Precisely because conservatives — the paradigmatic enemy
who once argued on behalf of Lee — will be the group trying to save the memory
of Thomas Jefferson by calling people to Martin Luther King Jr.’s understanding
of our founding documents as a “promissory note,” liberals will be more and
more tempted by an alternative, more radical understanding of those documents.
And they will have another very important motivation beyond ideological
tribalism: They will be seeking what they view as justice in the present.
* * *
I have the blessing and curse of being a dual national. I
think it can be easier to see how present concerns motivate our understanding
of the national past when you look at my other country, Ireland.
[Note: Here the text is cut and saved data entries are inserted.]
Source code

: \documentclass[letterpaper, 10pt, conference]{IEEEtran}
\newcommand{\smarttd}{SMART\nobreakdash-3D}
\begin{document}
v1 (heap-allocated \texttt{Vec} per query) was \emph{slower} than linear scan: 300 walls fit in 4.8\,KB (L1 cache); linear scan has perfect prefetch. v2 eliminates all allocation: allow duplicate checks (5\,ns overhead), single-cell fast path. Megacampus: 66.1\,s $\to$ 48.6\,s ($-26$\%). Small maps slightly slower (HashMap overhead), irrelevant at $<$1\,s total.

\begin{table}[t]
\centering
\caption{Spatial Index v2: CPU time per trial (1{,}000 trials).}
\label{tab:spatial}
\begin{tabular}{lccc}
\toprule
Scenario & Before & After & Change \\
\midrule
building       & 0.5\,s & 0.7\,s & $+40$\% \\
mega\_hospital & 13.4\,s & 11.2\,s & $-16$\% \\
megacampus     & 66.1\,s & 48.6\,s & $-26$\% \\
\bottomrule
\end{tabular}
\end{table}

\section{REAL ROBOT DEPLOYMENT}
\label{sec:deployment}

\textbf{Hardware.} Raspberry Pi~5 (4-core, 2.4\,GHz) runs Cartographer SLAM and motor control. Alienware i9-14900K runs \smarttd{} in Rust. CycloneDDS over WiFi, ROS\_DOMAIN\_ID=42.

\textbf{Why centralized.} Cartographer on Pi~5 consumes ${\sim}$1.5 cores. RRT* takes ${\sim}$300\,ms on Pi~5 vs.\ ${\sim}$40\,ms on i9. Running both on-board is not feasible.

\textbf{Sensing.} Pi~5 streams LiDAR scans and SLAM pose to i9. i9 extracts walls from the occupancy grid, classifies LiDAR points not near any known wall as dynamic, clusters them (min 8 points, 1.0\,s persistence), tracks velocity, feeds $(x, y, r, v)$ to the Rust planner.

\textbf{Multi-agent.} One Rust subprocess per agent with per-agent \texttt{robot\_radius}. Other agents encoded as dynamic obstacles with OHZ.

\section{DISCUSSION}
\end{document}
I watched with
interest as the Irish celebrated the centennial of the Easter Rising in 2016.
The legacy of the 1916 rebels has been subject to heated debate ever since they
fired the first shot at the gates of Dublin Castle. Starting in the 1970s,
there was much discussion among historians and the Irish lettered class over
how the ideological baggage of the Easter Rising contributed to the peculiar
bloodiness of the Troubles in Northern Ireland. The rebels of 1916 embraced
their certain defeat and death, making martyrdom a proof of manhood and a means
of keeping alive an Irish tradition of anti-British resistance, even when their
present campaign was futile and therefore failed one of the tests of a just
war: that it have a reasonable chance of success. Did not the Easter rebels
leave a residue in Irish nationalism that bid the Provisional IRA to continue
its mayhem even in a hopeless cause, even if it destroyed any chance of social
peace in Ulster? The present concerns overwhelmed almost all other
understandings of the act that had previously been credited with achieving
Ireland’s first political independence since at least the rise of the Tudors.
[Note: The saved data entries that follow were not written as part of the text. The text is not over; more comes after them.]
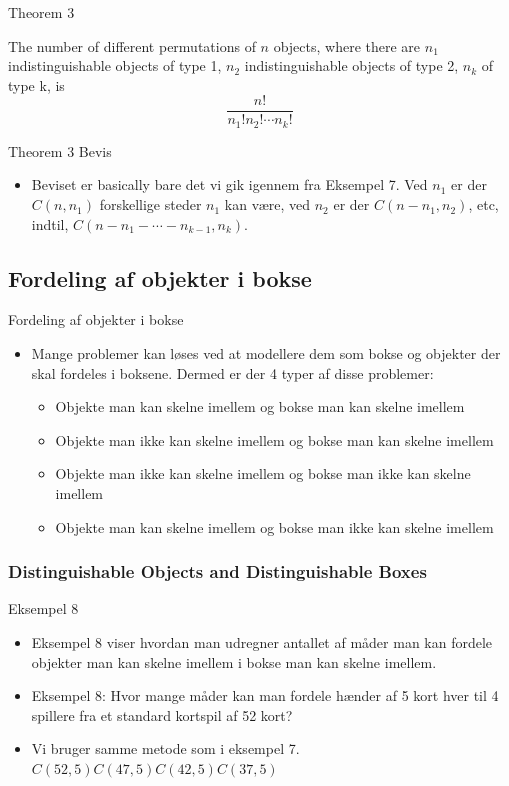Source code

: \documentclass{beamer}
\begin{document}
\begin{frame}{Theorem 3}
   \begin{theorem}
       The number of different permutations of $n$ objects, where there are $n_1$ indistinguishable objects of type 1, $n_2$ indistinguishable objects of type 2, $n_k$ of type k, is
       $$\frac{n!}{n_1!n_2!\cdots n_k!}$$
   \end{theorem} 
\end{frame}
\begin{frame}{Theorem 3 Bevis}
   \begin{itemize}
       \item Beviset er basically bare det vi gik igennem fra Eksempel 7. Ved $n_1$ er der $C(n,n_1)$ forskellige steder $n_1$ kan være, ved $n_2$ er der $C(n-n_1, n_2)$, etc, indtil, $C(n-n_1 - \cdots - n_{k-1}, n_k)$.
   \end{itemize} 
\end{frame}

\subsection{Fordeling af objekter i bokse}
\begin{frame}{Fordeling af objekter i bokse}
   \begin{itemize}
       \item Mange problemer kan løses ved at modellere dem som bokse og objekter der skal fordeles i boksene. Dermed er der 4 typer af disse problemer:
       \begin{itemize}
           \item Objekte man kan skelne imellem og bokse man kan skelne imellem
           \item Objekte man ikke kan skelne imellem og bokse man kan skelne imellem
           \item Objekte man ikke kan skelne imellem og bokse man ikke kan skelne imellem
           \item Objekte man kan skelne imellem og bokse man ikke kan skelne imellem
       \end{itemize}
   \end{itemize} 
\end{frame}

\subsubsection{Distinguishable Objects and Distinguishable Boxes}
\begin{frame}{Eksempel 8}
\begin{itemize}
    \item<1-> Eksempel 8 viser hvordan man udregner antallet af måder man kan fordele objekter man kan skelne imellem i bokse man kan skelne imellem. 
    \item<1-> Eksempel 8: Hvor mange måder kan man fordele hænder af 5 kort hver til 4 spillere fra et standard kortspil af 52 kort? 
    \item<2-> Vi bruger samme metode som i eksempel 7. $C(52,5)C(47,5)C(42,5)C(37,5)$
\end{itemize}
\end{frame}
\end{document}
But now, almost 20 years after the Good Friday Agreement,
the legacy of the Rising is reinterpreted in an Ireland where the lettered
class is defined by its current ambition to shake off the last vestiges of what
it demeans as “Holy Catholic Ireland,” the country whose education system and
socially conservative laws speak to the preeminence of the Church. Two years
ago, that meant legalizing same-sex marriage. Next year, there will be a push
to legalize abortion. And so, there was the odd spectacle of the Irish Times religion reporter, Patsy
McGarry, ringing in the 2016 with an editorial suggesting that Rising leaders
Patrick Pearse and James Connolly were poisonous Catholic sectarians. McGarry
suggested they could only have had one motivation for receiving Holy Communion before
their execution by the British: to commit to history a deed of political
propaganda on behalf of Catholic supremacy. That they might have believed it
good for their souls and necessary for salvation never enters McGarry’s mind.
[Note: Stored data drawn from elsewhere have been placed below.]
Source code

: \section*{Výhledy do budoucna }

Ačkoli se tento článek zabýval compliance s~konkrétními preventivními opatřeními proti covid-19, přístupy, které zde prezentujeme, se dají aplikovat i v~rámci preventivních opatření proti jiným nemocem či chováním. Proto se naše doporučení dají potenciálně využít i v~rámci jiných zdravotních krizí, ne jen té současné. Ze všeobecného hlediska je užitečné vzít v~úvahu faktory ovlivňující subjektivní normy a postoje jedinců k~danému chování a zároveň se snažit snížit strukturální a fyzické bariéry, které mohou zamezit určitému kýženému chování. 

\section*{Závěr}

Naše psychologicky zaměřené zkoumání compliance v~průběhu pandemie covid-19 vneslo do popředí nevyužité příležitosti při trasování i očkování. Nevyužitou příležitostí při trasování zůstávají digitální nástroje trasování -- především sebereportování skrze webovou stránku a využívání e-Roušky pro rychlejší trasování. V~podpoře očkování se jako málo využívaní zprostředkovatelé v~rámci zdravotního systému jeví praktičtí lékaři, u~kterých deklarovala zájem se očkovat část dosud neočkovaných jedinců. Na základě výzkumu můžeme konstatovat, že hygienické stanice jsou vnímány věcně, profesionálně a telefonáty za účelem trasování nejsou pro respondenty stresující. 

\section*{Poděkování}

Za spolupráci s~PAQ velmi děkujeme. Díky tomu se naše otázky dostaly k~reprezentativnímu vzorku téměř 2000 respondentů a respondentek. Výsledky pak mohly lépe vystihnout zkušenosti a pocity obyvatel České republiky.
And McGarry is so committed to an anti-Catholic revisionism he mangles the
details of history, seeming unaware that the Apostle’s Creed was common to all
Ireland’s Christian denominations. Again, the present ambition to continue
humbling the Church overwhelms alternative understandings of the Irish past.
The current climate of anti-Catholicism in Ireland is
generational and likely to exhaust itself in the cause for legal abortion and
the secularization of the best nominally Catholic schools in Dublin. The
climate is amenable to change; religions often find ways to revive themselves,
and the spiritual vacuum in Ireland is real, waiting to be filled.
In America, the picture is quite different. Generations
of mass immigration all but guarantee that the future of our politics will
almost certainly be more and more focused on achieving the equitable
distribution of economic, institutional, and honorific resources in an
ever-more-racially-diverse society, thereby ensuring social peace. Because I
believe that human nature cannot be perfected, and that human ambition is very
difficult to restrain, I doubt any government or society is capable of creating
a distribution of resources that is fair and disinterested and perceived by
everyone as such. Yet it is precisely this need to create harmony in an
increasingly diverse society that prompted Christ Church to ditch George
Washington. They explained in their statement that the plaques “create a
distraction in our worship space and may create an obstacle to our identity as
a welcoming church and an impediment to our growth and to full community with
our neighbors.”
And so, if white supremacy will be named as the perennial
problem of American life going forward, the Founders must eventually fall.
* * *
I realized that this would be inevitable once I read Adam
Serwer’s intelligent dissection of the myth of General Robert E. Lee. Serwer
takes on what he calls “a 150-year-old propaganda campaign designed to erase
slavery as the cause of the war and whitewash the Confederate cause as a noble
one.” He acknowledges that while some white supremacists honor Lee for his
racism, many others wish to honor what they imagine to be his virtues, and says
he is trying to alert the latter folks to the ugly truth. He corrects those who
believe Lee was a military genius by calling out the fatal “decision to fight a
conventional war against the more densely populated and industrialized North.”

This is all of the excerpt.